A prison break piloted by the Flying Bandit
Not one to let lock-up hold him back, Leishman busted out on Sept. 1, 1966, with nine other inmates.
“It was said to be the biggest manhunt in Manitoba history, and they drove through rural Manitoba until he found a plane,” Cassidy recalled.
The plane was stolen from rural Manitoba.
The Flying Bandit and his crew made it as far as Gary, Indiana, where they were eventually arrested.
Again, Leishman was brought back to jail, agreeing upon his return to show the officers how he managed to pick the locks and escape.
“He certainly was a smart guy,” Cassidy said.
“I guess without the formal education, you have to channel, whether it be his mechanical smarts or his smarts to pull something off, into a criminal side, rather than into a day job.”

‘A folk hero’
Leishman was eventually handed a nearly 15-year sentence, but by 1974, he was out.
He soon moved to Red Lake, Ont., with his family, opening a store, running a nearly successful bid for mayor, and working as a medi-vac pilot.
He died tragically in a crash in December 1979.
At the 66th anniversary of the great gold heist, the Flying Bandit’s story is that of legend.
“Don’t forget, this was the late ‘60s, and people had a lot of distrust in banks and government and institutions,” Cassidy explained.

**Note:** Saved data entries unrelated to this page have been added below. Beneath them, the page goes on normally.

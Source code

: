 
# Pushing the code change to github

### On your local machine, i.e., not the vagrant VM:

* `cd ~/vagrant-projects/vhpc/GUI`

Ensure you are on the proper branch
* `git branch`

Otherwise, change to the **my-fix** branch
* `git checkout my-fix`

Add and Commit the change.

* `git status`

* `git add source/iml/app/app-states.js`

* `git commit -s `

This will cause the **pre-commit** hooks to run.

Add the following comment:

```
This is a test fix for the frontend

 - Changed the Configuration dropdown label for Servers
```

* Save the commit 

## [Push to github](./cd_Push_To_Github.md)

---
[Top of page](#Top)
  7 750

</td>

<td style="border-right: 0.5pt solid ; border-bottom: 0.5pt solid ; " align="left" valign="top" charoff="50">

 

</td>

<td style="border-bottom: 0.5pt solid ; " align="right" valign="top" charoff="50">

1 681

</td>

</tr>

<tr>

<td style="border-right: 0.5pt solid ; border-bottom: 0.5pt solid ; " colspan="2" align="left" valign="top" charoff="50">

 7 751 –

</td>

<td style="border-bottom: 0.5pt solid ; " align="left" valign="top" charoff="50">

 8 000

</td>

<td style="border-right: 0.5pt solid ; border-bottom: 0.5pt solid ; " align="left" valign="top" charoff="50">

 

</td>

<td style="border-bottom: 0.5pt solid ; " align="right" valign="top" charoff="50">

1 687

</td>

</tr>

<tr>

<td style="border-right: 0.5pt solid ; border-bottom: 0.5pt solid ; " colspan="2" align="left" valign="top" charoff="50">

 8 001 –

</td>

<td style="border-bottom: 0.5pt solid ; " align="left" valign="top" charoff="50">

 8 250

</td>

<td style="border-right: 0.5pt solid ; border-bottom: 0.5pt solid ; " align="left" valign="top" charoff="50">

“He kind of tapped into that ‘sticking it to the man’ philosophy of the time, with his robberies and his had daring escape from prison where he fled down to the U.S. and was caught. He actually became a folk hero.”
In turn, Redekop heard mostly glowing accounts of Leishman while researching his book, be it from the neighbour who lent him a hacksaw that, unbeknownst to her, was used to whittle off one of the gold bars into a smaller portion, or the random person who met him at a bar.
“He is the most popular criminal Manitoba has ever produced. I don’t think, when researching his story, I barely heard one bad word said against him.”